[EXERCISE REQUIREMENTS] Each entry below is to be printed verbatim.

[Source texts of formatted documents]
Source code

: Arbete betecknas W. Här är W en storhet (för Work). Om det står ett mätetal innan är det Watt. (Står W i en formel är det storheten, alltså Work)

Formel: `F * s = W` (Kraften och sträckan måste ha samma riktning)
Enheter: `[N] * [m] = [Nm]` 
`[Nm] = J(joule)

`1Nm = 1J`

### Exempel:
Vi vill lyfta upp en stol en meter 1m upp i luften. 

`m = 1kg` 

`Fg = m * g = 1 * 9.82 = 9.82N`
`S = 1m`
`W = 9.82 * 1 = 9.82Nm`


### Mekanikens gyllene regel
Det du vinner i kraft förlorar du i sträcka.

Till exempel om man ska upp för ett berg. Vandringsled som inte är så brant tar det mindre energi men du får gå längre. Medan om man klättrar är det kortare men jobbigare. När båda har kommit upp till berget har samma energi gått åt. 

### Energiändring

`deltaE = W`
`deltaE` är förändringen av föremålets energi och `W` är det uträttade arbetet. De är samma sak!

[OUTPUT FOR THIS TASK]
Source code

: Arbete betecknas W. Här är W en storhet (för Work). Om det står ett mätetal innan är det Watt. (Står W i en formel är det storheten, alltså Work)

Formel: `F * s = W` (Kraften och sträckan måste ha samma riktning)
Enheter: `[N] * [m] = [Nm]` 
`[Nm] = J(joule)

`1Nm = 1J`

### Exempel:
Vi vill lyfta upp en stol en meter 1m upp i luften. 

`m = 1kg` 

`Fg = m * g = 1 * 9.82 = 9.82N`
`S = 1m`
`W = 9.82 * 1 = 9.82Nm`


### Mekanikens gyllene regel
Det du vinner i kraft förlorar du i sträcka.

Till exempel om man ska upp för ett berg. Vandringsled som inte är så brant tar det mindre energi men du får gå längre. Medan om man klättrar är det kortare men jobbigare. När båda har kommit upp till berget har samma energi gått åt. 

### Energiändring

`deltaE = W`
`deltaE` är förändringen av föremålets energi och `W` är det uträttade arbetet. De är samma sak!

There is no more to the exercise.